Internists more likely to face malpractice lawsuits for high-severity injuries than other physicians

High-severity injuries account for 58 percent of medical malpractice claims against internal medicine physicians, compared to 34 percent of claims against physicians overall, according to a study from The Doctor's Company, a medical malpractice insurer.

The study is based on an analysis of 1,180 malpractice claims involving internists that were closed between 2007 and 2014. The analysis indicates internal medicine physicians are most often sued for one of three top allegations. The following three allegations account for 90 percent of all claims.

1. The most common allegation is diagnosis-related and accounts for 39 percent of all claims. This includes incorrect diagnoses, delayed diagnoses or the failure to diagnose. Seven in 10 of diagnosis-related malpractice claims resulted in high-severity injuries.

2. The second most common allegation was complaints about medical treatment, which accounted for 32 percent of claims against internists.
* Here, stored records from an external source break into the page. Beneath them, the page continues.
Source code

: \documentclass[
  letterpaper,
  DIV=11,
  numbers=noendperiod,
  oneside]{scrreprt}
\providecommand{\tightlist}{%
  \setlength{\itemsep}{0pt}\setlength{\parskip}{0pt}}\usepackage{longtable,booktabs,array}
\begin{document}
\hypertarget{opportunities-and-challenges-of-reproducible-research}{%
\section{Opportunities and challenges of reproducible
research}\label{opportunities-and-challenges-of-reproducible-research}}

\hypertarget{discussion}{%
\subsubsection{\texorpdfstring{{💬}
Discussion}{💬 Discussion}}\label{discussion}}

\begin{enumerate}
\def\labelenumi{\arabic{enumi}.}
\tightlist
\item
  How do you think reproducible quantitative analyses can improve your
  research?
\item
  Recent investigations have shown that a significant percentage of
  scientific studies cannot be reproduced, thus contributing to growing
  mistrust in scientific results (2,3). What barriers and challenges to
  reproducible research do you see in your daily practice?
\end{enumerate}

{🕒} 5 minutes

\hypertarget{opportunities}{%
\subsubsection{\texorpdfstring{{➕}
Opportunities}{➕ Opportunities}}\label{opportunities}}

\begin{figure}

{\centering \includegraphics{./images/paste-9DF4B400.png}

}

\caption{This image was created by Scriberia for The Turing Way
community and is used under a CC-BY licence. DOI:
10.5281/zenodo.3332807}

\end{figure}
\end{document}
This type of claim is made when a patient feels something was wrong with the treatment, from inadequate communication between providers to the failure to order diagnostic tests.
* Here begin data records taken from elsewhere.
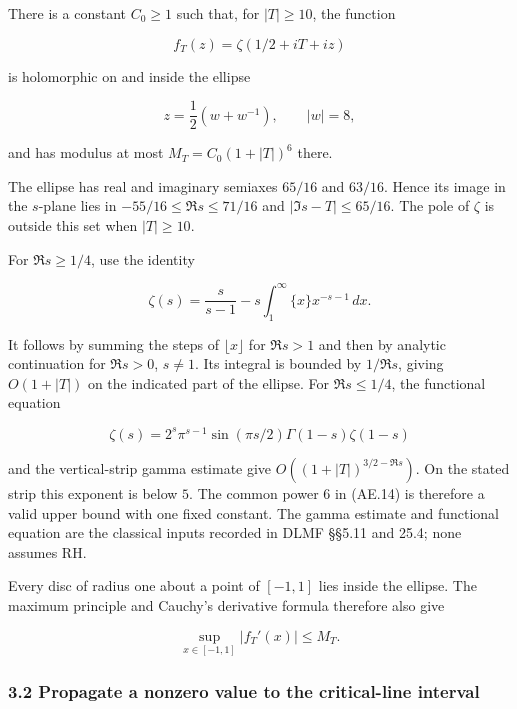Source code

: There is a constant \(C_0\ge1\) such that, for \(|T|\ge10\), the
function

\[
 f_T(z)=\zeta(1/2+iT+iz)                                                \tag{AE.14}\label{AE.eq.14}
\]

is holomorphic on and inside the ellipse

\[
 z=\frac12(w+w^{-1}),\qquad |w|=8,
                                                                         \tag{AE.15}\label{AE.eq.15}
\]

and has modulus at most \(M_T=C_0(1+|T|)^6\) there.

The ellipse has real and imaginary semiaxes \(65/16\) and \(63/16\).
Hence its image in the \(s\)-plane lies in \(-55/16\le\Re s\le71/16\)
and \(|\Im s-T|\le65/16\). The pole of \(\zeta\) is outside this set
when \(|T|\ge10\).

For \(\Re s\ge1/4\), use the identity

\[
 \zeta(s)=\frac{s}{s-1}-s\int_1^\infty\{x\}x^{-s-1}\,dx.              \tag{AE.16}\label{AE.eq.16}
\]

It follows by summing the steps of \(\lfloor x\rfloor\) for \(\Re s>1\)
and then by analytic continuation for \(\Re s>0\), \(s\ne1\). Its
integral is bounded by \(1/\Re s\), giving \(O(1+|T|)\) on the indicated
part of the ellipse. For \(\Re s\le1/4\), the functional equation

\[
 \zeta(s)=2^s\pi^{s-1}\sin(\pi s/2)\Gamma(1-s)\zeta(1-s)              \tag{AE.17}\label{AE.eq.17}
\]

and the vertical-strip gamma estimate give \(O((1+|T|)^{3/2-\Re s})\).
On the stated strip this exponent is below \(5\). The common power \(6\)
in (AE.14) is therefore a valid upper bound with one fixed constant. The
gamma estimate and functional equation are the classical inputs recorded
in DLMF §§5.11 and 25.4; none assumes RH.

Every disc of radius one about a point of \([-1,1]\) lies inside the
ellipse. The maximum principle and Cauchy's derivative formula therefore
also give

\[
 \sup_{x\in[-1,1]}|f_T'(x)|\le M_T.                                    \tag{AE.18}\label{AE.eq.18}
\]

\subsubsection*{3.2 Propagate a nonzero value to the critical-line
interval}
\label{AE.propagate-a-nonzero-value-to-the-critical-line-interval}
3. Medication-related error is the third most common allegation at 19 percent. This could include the failure to address side effects of a medication or the failure to identify interactions of various drugs a patient may be taking.
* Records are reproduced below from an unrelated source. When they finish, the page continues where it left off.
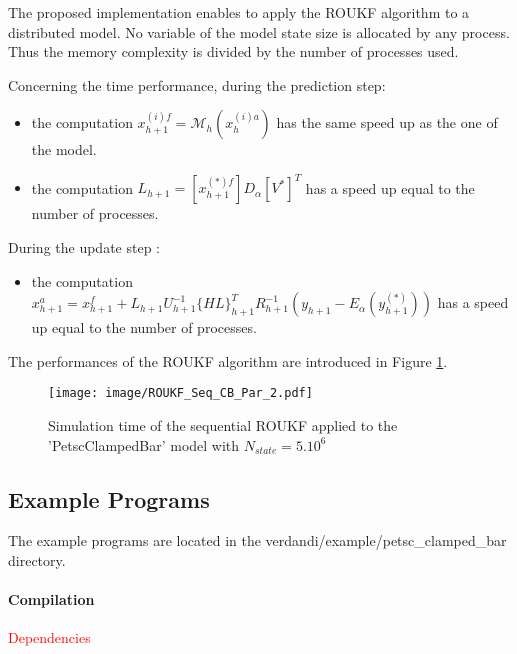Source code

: \documentclass{tufte-book}
\begin{document}
The proposed implementation enables to apply the ROUKF algorithm to a distributed model.  No variable of the model state size is allocated by any process. Thus the memory complexity is divided by the number of processes used.

Concerning the time performance, during the prediction step:

\begin{itemize}
 \item the computation  $ x_{h+1}^{(i)f} = \mathcal{M}_{h}(x_{h}^{(i)a})$ has the same speed up as the one of the model.
 \item the computation  $ L_{h+1} = [x_{h+1}^{(*)f}]D_\alpha [V^*]^T $ has a speed up equal to the number of processes.
 \end{itemize}
During the update step :
\begin{itemize}
\item the computation  $ x_{h+1}^a = x_{h+1}^f + L_{h+1}U_{h+1}^{-1}\{HL\}_{h+1}^T R_{h+1}^{-1} (y_{h+1}-E_\alpha(y_{h+1}^{(*)})) $ has a speed up equal to the number of processes.\\
\end{itemize}

The performances of the ROUKF algorithm are introduced in Figure  \ref{fig:roukf_time}.


\begin{figure}
  \caption{Simulation time of the sequential  ROUKF applied to the 'PetscClampedBar' model with $N_{state} = 5.10^6$}
  \label{fig:roukf_time}

\texttt{[image: image/ROUKF\_Seq\_CB\_Par\_2.pdf]}
\end{figure}



\hypertarget{seq-par-ep}{}\subsection{Example Programs}\label{seq-par-ep}

The example programs are located in the  verdandi/example/petsc\_clamped\_bar directory.


\hypertarget{seq-par-ep-c}{}\paragraph{Compilation}\label{seq-par-ep-c}


\par \textcolor{red}{Dependencies}\\
\end{document}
"This study reinforces that physicians fail to diagnose and treat accurately for a variety of reasons," Howard Marcus, MD, internal medicine physician with Austin (Texas) Regional Clinic, said in a statement. "The average primary care physician will diagnose about 400 different diseases a year and occasionally encounters a rare medical condition that he or she may have never seen before. It is in this context that failure to diagnose may be caused by an error or lapse in reasoning rather than a failure of knowledge or clinical skill."

Among the claims analyzed, researchers identified 84 distinct types of injuries. The most common injuries found among the malpractice claims were death (44 percent), infections (16 percent), malignant conditions (13 percent), and adverse drug reactions (12 percent), according to the study.